Work required:
Repeat the listing below word for word, minus the pictures.

Exercise data:
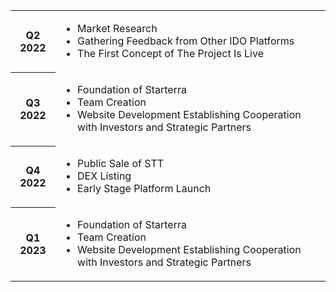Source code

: <table>
  <tbody>
    <tr>
      <th>Q2 2022</th>
      <td>
        <ul>
          <li>Market Research</li>
          <li>Gathering Feedback from Other IDO Platforms</li>
          <li>The First Concept of The Project Is Live</li>
        </ul>
      </td>
    </tr>
    <tr>
      <th>Q3 2022</th>
      <td>
        <ul>
          <li>Foundation of Starterra</li>
          <li>Team Creation</li>
          <li>Website Development Establishing Cooperation with Investors and Strategic Partners</li>
        </ul>
      </td>
    </tr>
    <tr>
      <th>Q4 2022</th>
      <td>
        <ul>
          <li>Public Sale of STT</li>
          <li>DEX Listing</li>
          <li>Early Stage Platform Launch</li>
        </ul>
      </td>
    </tr>
    <tr>
      <th>Q1 2023</th>
      <td>
        <ul>
          <li>Foundation of Starterra</li>
          <li>Team Creation</li>
          <li>Website Development Establishing Cooperation with Investors and Strategic Partners</li>
        </ul>
      </td>
    </tr>
  </tbody>
</table>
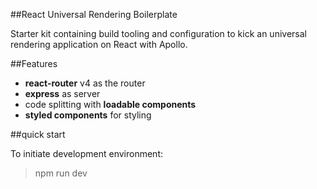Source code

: ##React Universal Rendering Boilerplate


Starter kit containing build tooling and configuration to kick an universal rendering application on React with Apollo.

##Features

 - **react-router** v4 as the router 
 - **express** as server
 - code splitting with **loadable components**
 - **styled components** for styling


##quick start

To initiate development environment:
> npm run dev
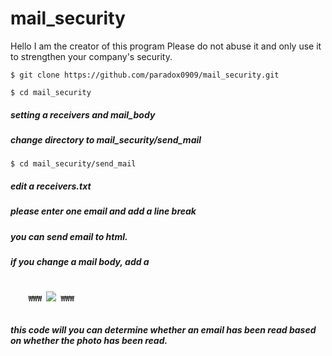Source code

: # mail_security
Hello I am the creator of this program
Please do not abuse it and only use it to strengthen your company's security.

<pre><code>$ git clone https://github.com/paradox0909/mail_security.git</code></pre>
<pre><code>$ cd mail_security</code></pre>

##### setting a receivers and mail_body
##### change directory to mail_security/send_mail
<pre><code>$ cd mail_security/send_mail</code></pre>
##### edit a receivers.txt
##### please enter one email and add a line break

##### you can send email to html.
##### if you change a mail body, add a 
<pre>
  <code> 
    ₩₩₩ <img src="http://127.0.0.1/test.png?email='test_parameter'"> ₩₩₩
  </code>
</pre>

##### this code will you can determine whether an email has been read based on whether the photo has been read.
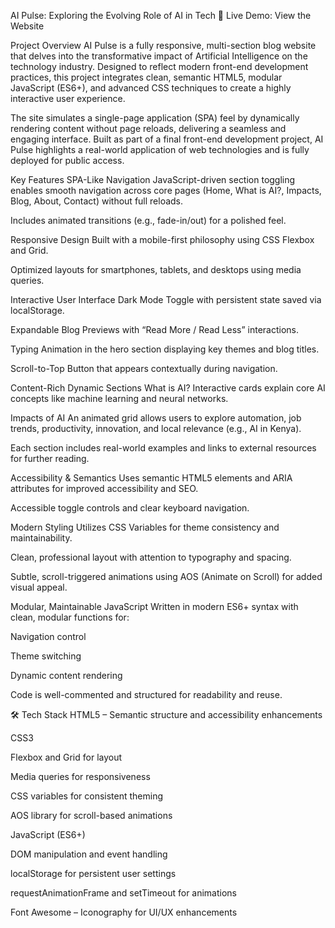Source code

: AI Pulse: Exploring the Evolving Role of AI in Tech
🔗 Live Demo: View the Website

<!-- Replace with your actual live link -->


<!-- Ensure the image is placed in the 'images' folder with the correct file name -->
Project Overview
AI Pulse is a fully responsive, multi-section blog website that delves into the transformative impact of Artificial Intelligence on the technology industry. Designed to reflect modern front-end development practices, this project integrates clean, semantic HTML5, modular JavaScript (ES6+), and advanced CSS techniques to create a highly interactive user experience.

The site simulates a single-page application (SPA) feel by dynamically rendering content without page reloads, delivering a seamless and engaging interface. Built as part of a final front-end development project, AI Pulse highlights a real-world application of web technologies and is fully deployed for public access.

Key Features
 SPA-Like Navigation
JavaScript-driven section toggling enables smooth navigation across core pages (Home, What is AI?, Impacts, Blog, About, Contact) without full reloads.

Includes animated transitions (e.g., fade-in/out) for a polished feel.

 Responsive Design
Built with a mobile-first philosophy using CSS Flexbox and Grid.

Optimized layouts for smartphones, tablets, and desktops using media queries.

 Interactive User Interface
Dark Mode Toggle with persistent state saved via localStorage.

Expandable Blog Previews with “Read More / Read Less” interactions.

Typing Animation in the hero section displaying key themes and blog titles.

Scroll-to-Top Button that appears contextually during navigation.

 Content-Rich Dynamic Sections
What is AI?
Interactive cards explain core AI concepts like machine learning and neural networks.

Impacts of AI
An animated grid allows users to explore automation, job trends, productivity, innovation, and local relevance (e.g., AI in Kenya).

Each section includes real-world examples and links to external resources for further reading.

 Accessibility & Semantics
Uses semantic HTML5 elements and ARIA attributes for improved accessibility and SEO.

Accessible toggle controls and clear keyboard navigation.

 Modern Styling
Utilizes CSS Variables for theme consistency and maintainability.

Clean, professional layout with attention to typography and spacing.

Subtle, scroll-triggered animations using AOS (Animate on Scroll) for added visual appeal.

 Modular, Maintainable JavaScript
Written in modern ES6+ syntax with clean, modular functions for:

Navigation control

Theme switching

Dynamic content rendering

Code is well-commented and structured for readability and reuse.

🛠 Tech Stack
HTML5 – Semantic structure and accessibility enhancements

CSS3

Flexbox and Grid for layout

Media queries for responsiveness

CSS variables for consistent theming

AOS library for scroll-based animations

JavaScript (ES6+)

DOM manipulation and event handling

localStorage for persistent user settings

requestAnimationFrame and setTimeout for animations

Font Awesome – Iconography for UI/UX enhancements
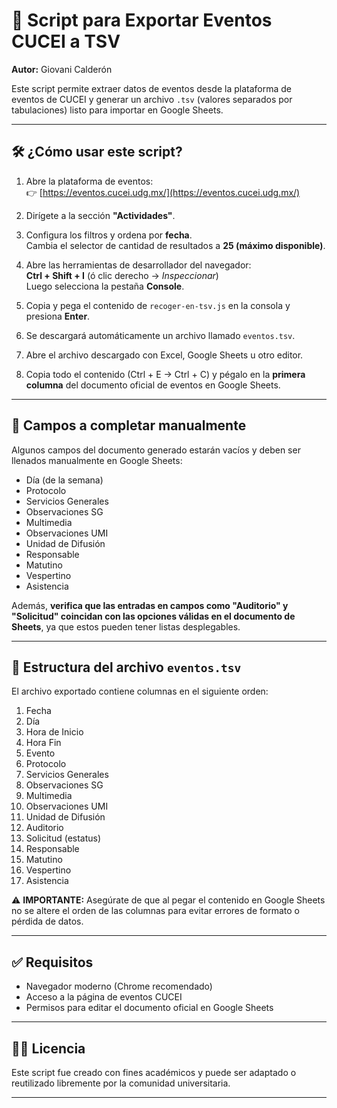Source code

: # 📄 Script para Exportar Eventos CUCEI a TSV  
**Autor:** Giovani Calderón

Este script permite extraer datos de eventos desde la plataforma de eventos de CUCEI y generar un archivo `.tsv` (valores separados por tabulaciones) listo para importar en Google Sheets.

---

## 🛠️ ¿Cómo usar este script?

1. Abre la plataforma de eventos:  
   👉 [https://eventos.cucei.udg.mx/](https://eventos.cucei.udg.mx/)

2. Dirígete a la sección **"Actividades"**.

3. Configura los filtros y ordena por **fecha**.  
   Cambia el selector de cantidad de resultados a **25 (máximo disponible)**.

4. Abre las herramientas de desarrollador del navegador:  
   **Ctrl + Shift + I** (ó clic derecho → *Inspeccionar*)  
   Luego selecciona la pestaña **Console**.

5. Copia y pega el contenido de `recoger-en-tsv.js` en la consola y presiona **Enter**.

6. Se descargará automáticamente un archivo llamado `eventos.tsv`.

7. Abre el archivo descargado con Excel, Google Sheets u otro editor.

8. Copia todo el contenido (Ctrl + E → Ctrl + C) y pégalo en la **primera columna** del documento oficial de eventos en Google Sheets.

---

## 📌 Campos a completar manualmente

Algunos campos del documento generado estarán vacíos y deben ser llenados manualmente en Google Sheets:

- Día (de la semana)
- Protocolo
- Servicios Generales
- Observaciones SG
- Multimedia
- Observaciones UMI
- Unidad de Difusión
- Responsable
- Matutino
- Vespertino
- Asistencia

Además, **verifica que las entradas en campos como "Auditorio" y "Solicitud" coincidan con las opciones válidas en el documento de Sheets**, ya que estos pueden tener listas desplegables.

---

## 🧾 Estructura del archivo `eventos.tsv`

El archivo exportado contiene columnas en el siguiente orden:

1. Fecha  
2. Día  
3. Hora de Inicio  
4. Hora Fin  
5. Evento  
6. Protocolo  
7. Servicios Generales  
8. Observaciones SG  
9. Multimedia  
10. Observaciones UMI  
11. Unidad de Difusión  
12. Auditorio  
13. Solicitud (estatus)  
14. Responsable  
15. Matutino  
16. Vespertino  
17. Asistencia

⚠️ **IMPORTANTE:** Asegúrate de que al pegar el contenido en Google Sheets no se altere el orden de las columnas para evitar errores de formato o pérdida de datos.

---

## ✅ Requisitos

- Navegador moderno (Chrome recomendado)
- Acceso a la página de eventos CUCEI
- Permisos para editar el documento oficial en Google Sheets

---

## 🧑‍💻 Licencia

Este script fue creado con fines académicos y puede ser adaptado o reutilizado libremente por la comunidad universitaria.

---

Exercise output:
Source code

: <table>
  <tbody>
    <tr>
      <th>Q2 2022</th>
      <td>
        <ul>
          <li>Market Research</li>
          <li>Gathering Feedback from Other IDO Platforms</li>
          <li>The First Concept of The Project Is Live</li>
        </ul>
      </td>
    </tr>
    <tr>
      <th>Q3 2022</th>
      <td>
        <ul>
          <li>Foundation of Starterra</li>
          <li>Team Creation</li>
          <li>Website Development Establishing Cooperation with Investors and Strategic Partners</li>
        </ul>
      </td>
    </tr>
    <tr>
      <th>Q4 2022</th>
      <td>
        <ul>
          <li>Public Sale of STT</li>
          <li>DEX Listing</li>
          <li>Early Stage Platform Launch</li>
        </ul>
      </td>
    </tr>
    <tr>
      <th>Q1 2023</th>
      <td>
        <ul>
          <li>Foundation of Starterra</li>
          <li>Team Creation</li>
          <li>Website Development Establishing Cooperation with Investors and Strategic Partners</li>
        </ul>
      </td>
    </tr>
  </tbody>
</table>
Source code

: ##React Universal Rendering Boilerplate


Starter kit containing build tooling and configuration to kick an universal rendering application on React with Apollo.

##Features

 - **react-router** v4 as the router 
 - **express** as server
 - code splitting with **loadable components**
 - **styled components** for styling


##quick start

To initiate development environment:
> npm run dev
Source code

: # mail_security
Hello I am the creator of this program
Please do not abuse it and only use it to strengthen your company's security.

<pre><code>$ git clone https://github.com/paradox0909/mail_security.git</code></pre>
<pre><code>$ cd mail_security</code></pre>

##### setting a receivers and mail_body
##### change directory to mail_security/send_mail
<pre><code>$ cd mail_security/send_mail</code></pre>
##### edit a receivers.txt
##### please enter one email and add a line break

##### you can send email to html.
##### if you change a mail body, add a 
<pre>
  <code> 
    ₩₩₩ <img src="http://127.0.0.1/test.png?email='test_parameter'"> ₩₩₩
  </code>
</pre>

##### this code will you can determine whether an email has been read based on whether the photo has been read.
Source code

: AI Pulse: Exploring the Evolving Role of AI in Tech
🔗 Live Demo: View the Website

<!-- Replace with your actual live link -->


<!-- Ensure the image is placed in the 'images' folder with the correct file name -->
Project Overview
AI Pulse is a fully responsive, multi-section blog website that delves into the transformative impact of Artificial Intelligence on the technology industry. Designed to reflect modern front-end development practices, this project integrates clean, semantic HTML5, modular JavaScript (ES6+), and advanced CSS techniques to create a highly interactive user experience.

The site simulates a single-page application (SPA) feel by dynamically rendering content without page reloads, delivering a seamless and engaging interface. Built as part of a final front-end development project, AI Pulse highlights a real-world application of web technologies and is fully deployed for public access.

Key Features
 SPA-Like Navigation
JavaScript-driven section toggling enables smooth navigation across core pages (Home, What is AI?, Impacts, Blog, About, Contact) without full reloads.

Includes animated transitions (e.g., fade-in/out) for a polished feel.

 Responsive Design
Built with a mobile-first philosophy using CSS Flexbox and Grid.

Optimized layouts for smartphones, tablets, and desktops using media queries.

 Interactive User Interface
Dark Mode Toggle with persistent state saved via localStorage.

Expandable Blog Previews with “Read More / Read Less” interactions.

Typing Animation in the hero section displaying key themes and blog titles.

Scroll-to-Top Button that appears contextually during navigation.

 Content-Rich Dynamic Sections
What is AI?
Interactive cards explain core AI concepts like machine learning and neural networks.

Impacts of AI
An animated grid allows users to explore automation, job trends, productivity, innovation, and local relevance (e.g., AI in Kenya).

Each section includes real-world examples and links to external resources for further reading.

 Accessibility & Semantics
Uses semantic HTML5 elements and ARIA attributes for improved accessibility and SEO.

Accessible toggle controls and clear keyboard navigation.

 Modern Styling
Utilizes CSS Variables for theme consistency and maintainability.

Clean, professional layout with attention to typography and spacing.

Subtle, scroll-triggered animations using AOS (Animate on Scroll) for added visual appeal.

 Modular, Maintainable JavaScript
Written in modern ES6+ syntax with clean, modular functions for:

Navigation control

Theme switching

Dynamic content rendering

Code is well-commented and structured for readability and reuse.

🛠 Tech Stack
HTML5 – Semantic structure and accessibility enhancements

CSS3

Flexbox and Grid for layout

Media queries for responsiveness

CSS variables for consistent theming

AOS library for scroll-based animations

JavaScript (ES6+)

DOM manipulation and event handling

localStorage for persistent user settings

requestAnimationFrame and setTimeout for animations

Font Awesome – Iconography for UI/UX enhancements
Source code

: # 📄 Script para Exportar Eventos CUCEI a TSV  
**Autor:** Giovani Calderón

Este script permite extraer datos de eventos desde la plataforma de eventos de CUCEI y generar un archivo `.tsv` (valores separados por tabulaciones) listo para importar en Google Sheets.

---

## 🛠️ ¿Cómo usar este script?

1. Abre la plataforma de eventos:  
   👉 [https://eventos.cucei.udg.mx/](https://eventos.cucei.udg.mx/)

2. Dirígete a la sección **"Actividades"**.

3. Configura los filtros y ordena por **fecha**.  
   Cambia el selector de cantidad de resultados a **25 (máximo disponible)**.

4. Abre las herramientas de desarrollador del navegador:  
   **Ctrl + Shift + I** (ó clic derecho → *Inspeccionar*)  
   Luego selecciona la pestaña **Console**.

5. Copia y pega el contenido de `recoger-en-tsv.js` en la consola y presiona **Enter**.

6. Se descargará automáticamente un archivo llamado `eventos.tsv`.

7. Abre el archivo descargado con Excel, Google Sheets u otro editor.

8. Copia todo el contenido (Ctrl + E → Ctrl + C) y pégalo en la **primera columna** del documento oficial de eventos en Google Sheets.

---

## 📌 Campos a completar manualmente

Algunos campos del documento generado estarán vacíos y deben ser llenados manualmente en Google Sheets:

- Día (de la semana)
- Protocolo
- Servicios Generales
- Observaciones SG
- Multimedia
- Observaciones UMI
- Unidad de Difusión
- Responsable
- Matutino
- Vespertino
- Asistencia

Además, **verifica que las entradas en campos como "Auditorio" y "Solicitud" coincidan con las opciones válidas en el documento de Sheets**, ya que estos pueden tener listas desplegables.

---

## 🧾 Estructura del archivo `eventos.tsv`

El archivo exportado contiene columnas en el siguiente orden:

1. Fecha  
2. Día  
3. Hora de Inicio  
4. Hora Fin  
5. Evento  
6. Protocolo  
7. Servicios Generales  
8. Observaciones SG  
9. Multimedia  
10. Observaciones UMI  
11. Unidad de Difusión  
12. Auditorio  
13. Solicitud (estatus)  
14. Responsable  
15. Matutino  
16. Vespertino  
17. Asistencia

⚠️ **IMPORTANTE:** Asegúrate de que al pegar el contenido en Google Sheets no se altere el orden de las columnas para evitar errores de formato o pérdida de datos.

---

## ✅ Requisitos

- Navegador moderno (Chrome recomendado)
- Acceso a la página de eventos CUCEI
- Permisos para editar el documento oficial en Google Sheets

---

## 🧑‍💻 Licencia

Este script fue creado con fines académicos y puede ser adaptado o reutilizado libremente por la comunidad universitaria.

---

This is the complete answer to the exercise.